Price-to-Earnings (P/E): Once again, Philips significantly outperforms its industry rivals here. It’s trading at just 18.33 times earnings, which is significantly lower than the average of 37.75 times earnings. Philips stock is not overvalued.
Debt-to-Equity: Three stellar results in a row. Philips has a very conservative debt burden compared to its competitors. Its debts amount to just 41.50% of its equity, while many other electronics companies have sky-high debt levels. The industry average is a whopping 170.34%.
Free Cash Flow per Share Growth: Unfortunately, Philips stock misses the mark in terms of cash flow. It’s only seen 24.94% growth in free cash flow per share. Comparable companies have seen an average growth rate of 162.11%.
Profit Margins: Philips’ profit margin of 8.65% isn’t bad on its own. But it’s a hair below the industry average of 8.85%. We want to see outperformance, not slight underperformance.
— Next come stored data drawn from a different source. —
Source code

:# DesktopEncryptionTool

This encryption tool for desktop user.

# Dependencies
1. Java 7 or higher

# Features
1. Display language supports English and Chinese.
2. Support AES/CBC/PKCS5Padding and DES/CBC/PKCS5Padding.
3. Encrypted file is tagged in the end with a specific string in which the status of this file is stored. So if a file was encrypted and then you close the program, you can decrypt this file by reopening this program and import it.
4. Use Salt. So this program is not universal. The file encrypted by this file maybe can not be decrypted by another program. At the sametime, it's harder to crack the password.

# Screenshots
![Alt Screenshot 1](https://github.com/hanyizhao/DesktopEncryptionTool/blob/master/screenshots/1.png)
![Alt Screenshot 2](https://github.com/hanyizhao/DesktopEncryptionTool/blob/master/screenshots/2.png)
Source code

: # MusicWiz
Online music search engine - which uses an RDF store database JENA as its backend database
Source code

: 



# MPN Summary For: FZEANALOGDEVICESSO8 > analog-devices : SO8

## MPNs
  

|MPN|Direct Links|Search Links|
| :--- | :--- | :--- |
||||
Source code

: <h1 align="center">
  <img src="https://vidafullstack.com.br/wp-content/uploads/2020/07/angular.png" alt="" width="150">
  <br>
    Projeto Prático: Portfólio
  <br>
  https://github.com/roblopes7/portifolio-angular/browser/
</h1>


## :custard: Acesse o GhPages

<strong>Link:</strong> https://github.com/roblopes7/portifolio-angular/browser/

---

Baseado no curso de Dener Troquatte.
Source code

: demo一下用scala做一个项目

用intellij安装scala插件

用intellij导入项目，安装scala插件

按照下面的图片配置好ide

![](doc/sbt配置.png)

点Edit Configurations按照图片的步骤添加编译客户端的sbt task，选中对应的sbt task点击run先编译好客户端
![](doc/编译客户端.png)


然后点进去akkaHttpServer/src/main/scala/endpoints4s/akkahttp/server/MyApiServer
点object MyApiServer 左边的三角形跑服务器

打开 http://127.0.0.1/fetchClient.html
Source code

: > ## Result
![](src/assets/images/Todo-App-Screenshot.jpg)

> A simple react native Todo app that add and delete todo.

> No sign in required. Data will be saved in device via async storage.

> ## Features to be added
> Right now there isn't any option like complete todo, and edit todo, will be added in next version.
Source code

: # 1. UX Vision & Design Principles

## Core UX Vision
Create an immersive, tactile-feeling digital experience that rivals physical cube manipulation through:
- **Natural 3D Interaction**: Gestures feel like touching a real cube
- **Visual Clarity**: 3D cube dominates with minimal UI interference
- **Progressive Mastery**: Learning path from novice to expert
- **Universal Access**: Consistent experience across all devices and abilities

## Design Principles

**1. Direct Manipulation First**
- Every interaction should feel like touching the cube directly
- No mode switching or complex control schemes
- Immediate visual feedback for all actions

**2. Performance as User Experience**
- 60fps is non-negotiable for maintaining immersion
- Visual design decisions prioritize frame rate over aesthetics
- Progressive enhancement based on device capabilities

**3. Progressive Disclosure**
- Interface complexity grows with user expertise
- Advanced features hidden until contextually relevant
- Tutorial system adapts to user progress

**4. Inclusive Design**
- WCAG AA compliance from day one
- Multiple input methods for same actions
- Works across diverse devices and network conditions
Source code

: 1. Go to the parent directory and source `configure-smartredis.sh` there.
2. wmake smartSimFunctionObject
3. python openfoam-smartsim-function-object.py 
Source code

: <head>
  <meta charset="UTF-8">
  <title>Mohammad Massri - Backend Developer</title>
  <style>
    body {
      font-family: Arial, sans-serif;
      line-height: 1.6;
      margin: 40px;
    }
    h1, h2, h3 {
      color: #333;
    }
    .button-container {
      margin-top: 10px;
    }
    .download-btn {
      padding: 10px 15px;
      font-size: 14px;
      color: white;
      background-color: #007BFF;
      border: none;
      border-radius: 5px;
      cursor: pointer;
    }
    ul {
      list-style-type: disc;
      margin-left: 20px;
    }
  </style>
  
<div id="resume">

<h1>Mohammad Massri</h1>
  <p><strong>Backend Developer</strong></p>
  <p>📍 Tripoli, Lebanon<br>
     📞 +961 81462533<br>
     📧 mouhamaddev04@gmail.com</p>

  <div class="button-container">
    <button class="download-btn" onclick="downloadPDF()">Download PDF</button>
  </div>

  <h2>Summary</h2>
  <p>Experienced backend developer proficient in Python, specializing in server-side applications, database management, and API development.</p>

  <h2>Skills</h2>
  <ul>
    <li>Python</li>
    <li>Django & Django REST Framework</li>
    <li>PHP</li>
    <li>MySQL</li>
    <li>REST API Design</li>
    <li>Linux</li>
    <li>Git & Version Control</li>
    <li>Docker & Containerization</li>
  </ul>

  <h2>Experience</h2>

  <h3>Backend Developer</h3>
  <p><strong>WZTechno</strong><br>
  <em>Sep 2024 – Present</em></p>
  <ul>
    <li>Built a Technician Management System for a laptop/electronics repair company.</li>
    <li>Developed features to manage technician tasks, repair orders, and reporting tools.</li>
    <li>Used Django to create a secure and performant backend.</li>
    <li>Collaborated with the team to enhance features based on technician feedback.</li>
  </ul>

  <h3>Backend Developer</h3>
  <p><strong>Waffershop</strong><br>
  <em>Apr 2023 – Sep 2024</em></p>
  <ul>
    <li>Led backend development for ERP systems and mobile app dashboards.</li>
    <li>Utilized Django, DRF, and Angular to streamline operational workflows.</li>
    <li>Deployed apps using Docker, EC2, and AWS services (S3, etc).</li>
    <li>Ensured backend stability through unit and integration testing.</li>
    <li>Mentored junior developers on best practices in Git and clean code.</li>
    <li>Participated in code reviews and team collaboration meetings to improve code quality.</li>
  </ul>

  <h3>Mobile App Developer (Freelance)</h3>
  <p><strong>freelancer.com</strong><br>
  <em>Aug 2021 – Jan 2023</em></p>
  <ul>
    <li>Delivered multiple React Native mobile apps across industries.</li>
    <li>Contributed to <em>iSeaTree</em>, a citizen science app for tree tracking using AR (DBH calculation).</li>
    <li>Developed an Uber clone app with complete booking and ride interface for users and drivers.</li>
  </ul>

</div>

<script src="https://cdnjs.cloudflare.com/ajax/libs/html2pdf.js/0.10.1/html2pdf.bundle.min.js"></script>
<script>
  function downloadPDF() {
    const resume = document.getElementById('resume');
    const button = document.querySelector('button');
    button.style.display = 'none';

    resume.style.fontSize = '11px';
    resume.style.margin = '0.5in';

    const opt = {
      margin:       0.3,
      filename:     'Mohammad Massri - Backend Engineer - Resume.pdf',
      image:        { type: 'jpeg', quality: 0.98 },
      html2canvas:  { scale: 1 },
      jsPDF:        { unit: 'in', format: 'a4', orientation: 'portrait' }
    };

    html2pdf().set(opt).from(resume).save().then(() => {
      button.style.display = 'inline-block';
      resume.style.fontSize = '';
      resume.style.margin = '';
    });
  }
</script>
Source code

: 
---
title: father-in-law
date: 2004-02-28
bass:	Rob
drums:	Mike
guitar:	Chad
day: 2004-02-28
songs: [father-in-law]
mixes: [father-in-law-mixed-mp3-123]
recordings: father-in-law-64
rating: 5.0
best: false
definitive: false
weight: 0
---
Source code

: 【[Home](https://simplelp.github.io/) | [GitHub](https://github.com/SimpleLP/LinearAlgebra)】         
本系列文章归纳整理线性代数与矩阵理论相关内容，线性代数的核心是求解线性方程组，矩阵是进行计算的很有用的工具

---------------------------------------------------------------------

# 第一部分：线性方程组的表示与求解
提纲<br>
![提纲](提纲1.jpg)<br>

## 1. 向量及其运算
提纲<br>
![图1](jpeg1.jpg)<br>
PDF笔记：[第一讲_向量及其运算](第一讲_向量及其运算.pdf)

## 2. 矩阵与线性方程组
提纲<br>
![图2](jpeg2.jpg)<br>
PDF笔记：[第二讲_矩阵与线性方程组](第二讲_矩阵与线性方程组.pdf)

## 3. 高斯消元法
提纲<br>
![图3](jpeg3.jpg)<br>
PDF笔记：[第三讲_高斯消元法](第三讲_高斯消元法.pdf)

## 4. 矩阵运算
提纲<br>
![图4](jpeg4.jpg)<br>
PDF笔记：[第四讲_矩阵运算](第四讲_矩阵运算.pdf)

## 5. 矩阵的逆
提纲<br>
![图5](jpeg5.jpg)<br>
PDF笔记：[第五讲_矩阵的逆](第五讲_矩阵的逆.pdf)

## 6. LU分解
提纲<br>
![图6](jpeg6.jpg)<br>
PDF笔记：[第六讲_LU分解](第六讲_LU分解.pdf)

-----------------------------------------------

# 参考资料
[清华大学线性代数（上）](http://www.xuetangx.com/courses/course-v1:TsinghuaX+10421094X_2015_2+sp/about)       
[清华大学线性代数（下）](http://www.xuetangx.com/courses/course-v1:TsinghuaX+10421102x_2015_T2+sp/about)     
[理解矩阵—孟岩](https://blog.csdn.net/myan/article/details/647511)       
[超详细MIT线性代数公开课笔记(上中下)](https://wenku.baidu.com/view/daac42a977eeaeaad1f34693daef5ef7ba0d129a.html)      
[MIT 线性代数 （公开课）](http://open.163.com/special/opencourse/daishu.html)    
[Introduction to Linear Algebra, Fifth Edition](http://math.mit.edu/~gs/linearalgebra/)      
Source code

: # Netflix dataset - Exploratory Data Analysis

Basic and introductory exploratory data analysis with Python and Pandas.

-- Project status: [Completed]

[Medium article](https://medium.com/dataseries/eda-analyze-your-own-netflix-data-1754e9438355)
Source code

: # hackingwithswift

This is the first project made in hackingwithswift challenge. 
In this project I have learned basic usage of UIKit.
Return on Equity: This time, Philips stock is a shade above its rivals. It’s given early investors gains of 11.94%, which beats out the industry average of 9.79%.
(Data Retrieved from Bloomberg Finance LP)
Philips stock is a mixed bag in terms of fundamental analysis, but most of its test results are positive.
The company is ahead of the curve in terms of earnings, valuation, debt burden and return on equity. But it falls slightly short in cash flow and profit margin.
In sum, Philips stock definitely has some flaws. But the company seems efficient and thrifty enough to survive whatever the ongoing Euro crisis throws at it.
For these reasons, Philips has earned a grade of B.
*The views and opinions expressed in this article are those of the author and do not necessarily reflect the position of professional analysts.